Useful as these tools may be, we must bear in mind a critical principle: Governance and compliance are not the same thing, but there's an important bidirectional relationship between them.
Compliance is easy to describe: Does your organization's use of data follow the relevant laws, guidelines and rules? In other words, do your processes check all the right boxes? These checkboxes may be demanded by local, national and international laws, such as GDPR in Europe or CCPA and HIPAA in the U.S. They may also be required by standards bodies, such as ISO and NIST. Internal rules and procedures also represent a form of compliance. Miss even one box and you may not be compliant, with potential consequences. That's pretty straightforward in theory, if complex in practice.
Governance, on the other hand, feels a little paradoxical. It's concerned not with making the right decisions but with making decisions the right way: Do you follow the best processes? Data governance requires a set of policies and processes defined in advance, followed in action and auditable in retrospect. These include not only data architecture best practices but business ones, too.
It's possible to be compliant without being well-governed -- you may check all the boxes by good luck rather than good judgment. But that's unlikely to happen and even more unlikely to be sustainable. In this way, data governance and compliance go together, with governance as the more fundamental data architecture component.

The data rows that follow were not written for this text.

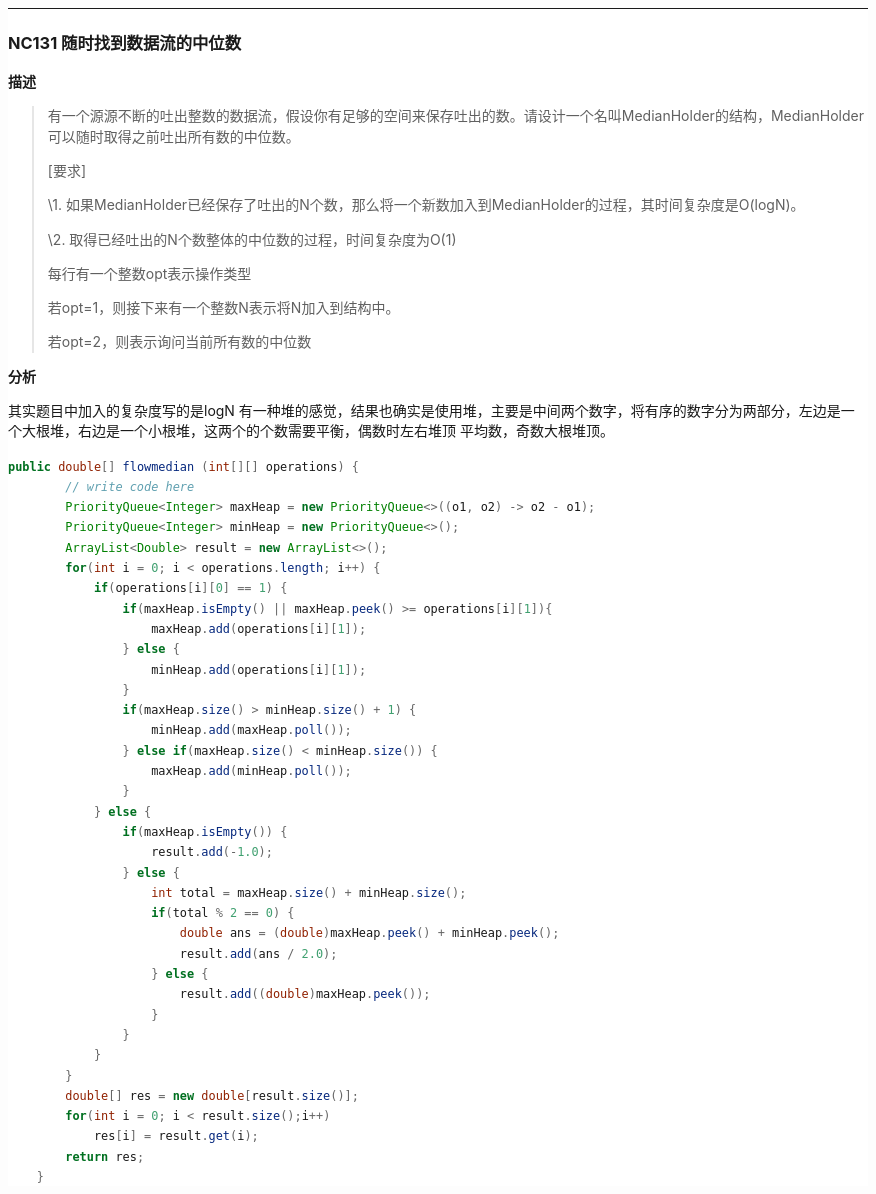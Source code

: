 ----

### NC131 随时找到数据流的中位数

**描述**

> 有一个源源不断的吐出整数的数据流，假设你有足够的空间来保存吐出的数。请设计一个名叫MedianHolder的结构，MedianHolder可以随时取得之前吐出所有数的中位数。
>
> [要求]
>
> \1. 如果MedianHolder已经保存了吐出的N个数，那么将一个新数加入到MedianHolder的过程，其时间复杂度是O(logN)。
>
> \2. 取得已经吐出的N个数整体的中位数的过程，时间复杂度为O(1)
>
> 每行有一个整数opt表示操作类型
>
> 若opt=1，则接下来有一个整数N表示将N加入到结构中。
>
> 若opt=2，则表示询问当前所有数的中位数

**分析**

其实题目中加入的复杂度写的是logN 有一种堆的感觉，结果也确实是使用堆，主要是中间两个数字，将有序的数字分为两部分，左边是一个大根堆，右边是一个小根堆，这两个的个数需要平衡，偶数时左右堆顶 平均数，奇数大根堆顶。

```java
public double[] flowmedian (int[][] operations) {
        // write code here
        PriorityQueue<Integer> maxHeap = new PriorityQueue<>((o1, o2) -> o2 - o1);
        PriorityQueue<Integer> minHeap = new PriorityQueue<>();
        ArrayList<Double> result = new ArrayList<>();
        for(int i = 0; i < operations.length; i++) {
            if(operations[i][0] == 1) {
                if(maxHeap.isEmpty() || maxHeap.peek() >= operations[i][1]){
                    maxHeap.add(operations[i][1]);
                } else {
                    minHeap.add(operations[i][1]);
                }
                if(maxHeap.size() > minHeap.size() + 1) {
                    minHeap.add(maxHeap.poll());
                } else if(maxHeap.size() < minHeap.size()) {
                    maxHeap.add(minHeap.poll());
                }
            } else {
                if(maxHeap.isEmpty()) {
                    result.add(-1.0);
                } else {
                    int total = maxHeap.size() + minHeap.size();
                    if(total % 2 == 0) {
                        double ans = (double)maxHeap.peek() + minHeap.peek();
                        result.add(ans / 2.0);
                    } else {
                        result.add((double)maxHeap.peek());
                    }
                }
            }
        }
        double[] res = new double[result.size()];
        for(int i = 0; i < result.size();i++)
            res[i] = result.get(i);
        return res;
    }

```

5. Data that isn't analyzed is a wasted asset
It's a cliché of modern data management that data is a business asset. But data that just sits there is only a cost center, requiring maintenance without providing any business benefits. We start to realize its value when we use it, especially in new ways.
Some organizations have found new sources of revenue by monetizing their data. High-value data, such as detailed consumer information, can be an important revenue stream. But for most enterprises, data monetization is a side hustle.
Analytics, though, unlocks new business insights and thus new value. BI helps executives plan business strategies and track performance metrics. New augmented analytics tools built into BI software bring machine learning into the business mainstream to aid in data preparation and analysis. Data scientists use machine learning algorithms and other advanced analytics techniques to predict business issues and opportunities and to find patterns in data sets that are too complex, too big or too fast for human eyes.
It's worth optimizing your data architecture to support the analytics process. Consider how you move data around: Are there advantages to keeping it on premises? Are there security or governance concerns that require data to be stored in a particular country or state? These and other factors can help you find the architectural design that works best for your organization.
Data architecture design thinking
Of course, these five principles aren't all you need to build an effective data architecture. But they can point you to some useful patterns of thinking. In real estate listings, you often come across homes that started out with a generic architecture but were made unique by their owners. Your data architecture should go in the same direction. It may not have the romance of a dream home, but it's one of the most important investments your organization will ever make.